Multi-item surveys are frequently used to study scores on latent factors, like human values, attitudes, and behavior. Such studies often include a comparison, between specific groups of individuals or residents of different countries, either at one or multiple points in time (i.e., a cross-sectional or a longitudinal comparison or both). If latent factor means are to be meaningfully compared, the measurement structures of the latent factor and their survey items should be stable, that is “invariant.” As proposed by Mellenbergh (1989), “measurement invariance” (MI) requires that the association between the items (or test scores) and the latent factors (or latent traits) of individuals should not depend on group membership or measurement occasion (i.e., time). In other words, if item scores are (approximately) multivariate normally distributed, conditional on the latent factor scores, the expected values, the covariances between items, and the unexplained variance unrelated to the latent factors should be equal across groups.

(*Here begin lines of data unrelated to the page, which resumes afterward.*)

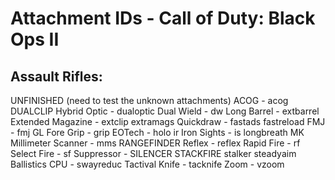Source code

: # Attachment IDs - Call of Duty: Black Ops II

## Assault Rifles:

UNFINISHED (need to test the unknown attachments)
ACOG - acog
DUALCLIP
Hybrid Optic - dualoptic
Dual Wield - dw
Long Barrel - extbarrel
Extended Magazine - extclip
extramags
Quickdraw - fastads
fastreload
FMJ - fmj
GL
Fore Grip - grip
EOTech - holo
ir
Iron Sights - is
longbreath
MK
Millimeter Scanner - mms
RANGEFINDER
Reflex - reflex
Rapid Fire - rf
Select Fire - sf
Suppressor - SILENCER
STACKFIRE
stalker
steadyaim
Ballistics CPU - swayreduc
Tactival Knife - tacknife
Zoom - vzoom
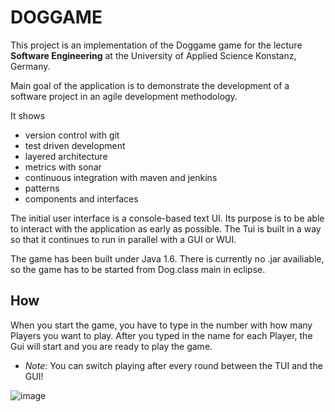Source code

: DOGGAME
==============

<p>This project is an implementation of the Doggame game for the lecture <strong>Software Engineering</strong> at the University of Applied Science Konstanz, Germany.</p>

<p>Main goal of the application is to demonstrate the development of a software project in an agile development methodology. </p>

<p>It shows </p>

<ul>
<li>version control with git </li>
<li>test driven development</li>
<li>layered architecture</li>
<li>metrics with sonar</li>
<li>continuous integration with maven and jenkins</li>
<li>patterns</li>
<li>components and interfaces</li>
</ul><p>The initial user interface is a console-based text UI. Its purpose is to be able to interact with the application as early as possible. 
The Tui is built in a way so that it continues to run in parallel with a GUI or WUI.

The game has been built under Java 1.6. There is currently no .jar availiable, so the game has to be started from Dog.class main in eclipse.

## How
When you start the game, you have to type in the number with how many Players you want to play. After you typed in the name for each Player, the Gui will start and you are ready to play the game.

* *Note*: You can switch playing after every round between the TUI and the GUI!

![image](https://raw.github.com/miofferg/de.htwg.se.dog/master/de.htwg.se.dog/src/resources/dog_game.JPG)

</p></article>
  </div>

  </div>
</div>

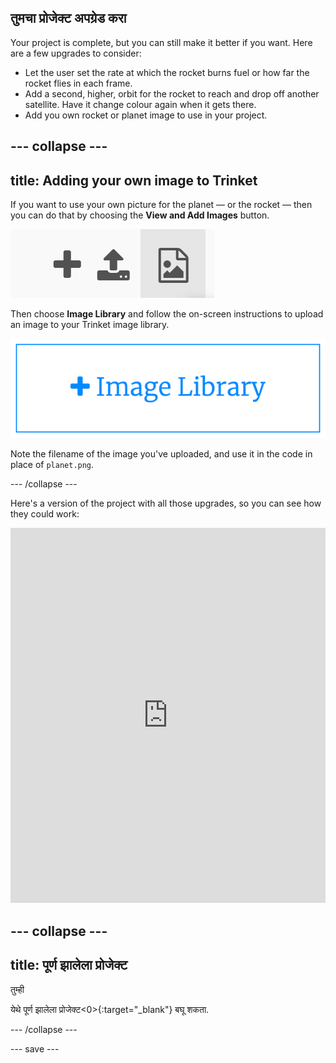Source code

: ## तुमचा प्रोजेक्ट अपग्रेड करा
Your project is complete, but you can still make it better if you want. Here are a few upgrades to consider:

 + Let the user set the rate at which the rocket burns fuel or how far the rocket flies in each frame.
 + Add a second, higher, orbit for the rocket to reach and drop off another satellite. Have it change colour again when it gets there.
 + Add you own rocket or planet image to use in your project.


--- collapse ---
---
title: Adding your own image to Trinket
---

If you want to use your own picture for the planet — or the rocket — then you can do that by choosing the **View and Add Images** button.

![A plus symbol, an upload symbol, and an image symbol. The image symbol is highlighted.](images/trinket_image.png)

Then choose **Image Library** and follow the on-screen instructions to upload an image to your Trinket image library.

![A button with a plus and the words 'Image Library' on it.](images/trinket_image_library.png)

Note the filename of the image you've uploaded, and use it in the code in place of `planet.png`.

--- /collapse ---

Here's a version of the project with all those upgrades, so you can see how they could work:

<iframe src="https://trinket.io/embed/python/76c7d66070?outputOnly=true&runOption=run&start=result" width="100%" height="600" frameborder="0" marginwidth="0" marginheight="0" allowfullscreen></iframe>

--- collapse ---
---
title: पूर्ण झालेला प्रोजेक्ट
---

तुम्ही

येथे पूर्ण झालेला प्रोजेक्ट<0>{:target="_blank"} बघू शकता.</p> 

--- /collapse ---

--- save ---
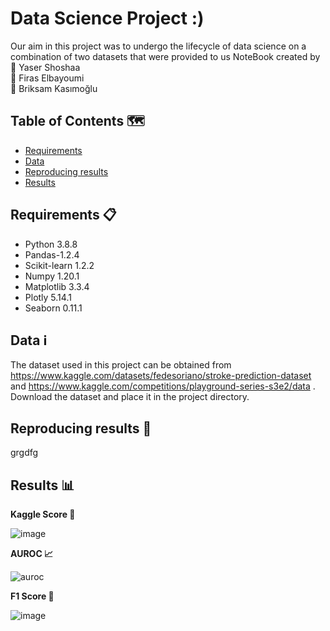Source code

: # Data Science Project :)

Our aim in this project was to undergo the lifecycle of data science on a combination of two datasets that were provided to us 
NoteBook created by <br /> 
🌟 Yaser Shoshaa <br />
🌟 Firas Elbayoumi <br /> 
🌟 Briksam Kasımoğlu <br /> 


## Table of Contents 🗺️
- [Requirements](#requirements)
- [Data](#data)
- [Reproducing results](#reproducing-results)
- [Results](#results)

## Requirements 📋 <a name="requirements"></a>

- Python 3.8.8
- Pandas-1.2.4
- Scikit-learn 1.2.2
- Numpy 1.20.1
- Matplotlib 3.3.4
- Plotly 5.14.1
- Seaborn 0.11.1

## Data ℹ️ <a name="data"></a>

The dataset used in this project can be obtained from https://www.kaggle.com/datasets/fedesoriano/stroke-prediction-dataset and https://www.kaggle.com/competitions/playground-series-s3e2/data . Download the dataset and place it in the project directory.

## Reproducing results 🔁 <a name="reproducing-results"></a>

grgdfg

## Results 📊 <a name="results"></a>

**Kaggle Score 🎯**

![image](https://github.com/yasserzs3/Data_Science_Project/assets/68787298/dc00c829-9bcf-4be1-b66d-e8389558dc9a)

**AUROC 📈**

![auroc](https://github.com/yasserzs3/Data_Science_Project/assets/68787298/0b02f6ce-81c0-4cec-90d8-6318dc684329)

**F1 Score 📌**

![image](https://github.com/yasserzs3/Data_Science_Project/assets/68787298/3fa68a42-547f-4c66-aee5-7548e5b30b0d)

Many studies examining MI of survey scales have shown that the MI assumption is very hard to meet. In particular, strict forms of MI rarely hold. With “strict” we refer to a situation in which measurement parameters are exactly the same across groups or measurement occasions, that is an enforcement of zero tolerance with respect to deviations between groups or measurement occasions. Often, researchers just ignore MI issues and compare latent factor means across groups or measurement occasions even though the psychometric basis for such a practice does not hold. However, when a strict form of MI is not established and one must conclude that respondents attach different meanings to survey items, this makes it impossible to make valid comparisons between latent factor means. As such, the potential bias caused by measurement non-invariance obstructs the comparison of latent factor means (if strict MI does not hold) or regression coefficients (if less strict forms of MI do not hold).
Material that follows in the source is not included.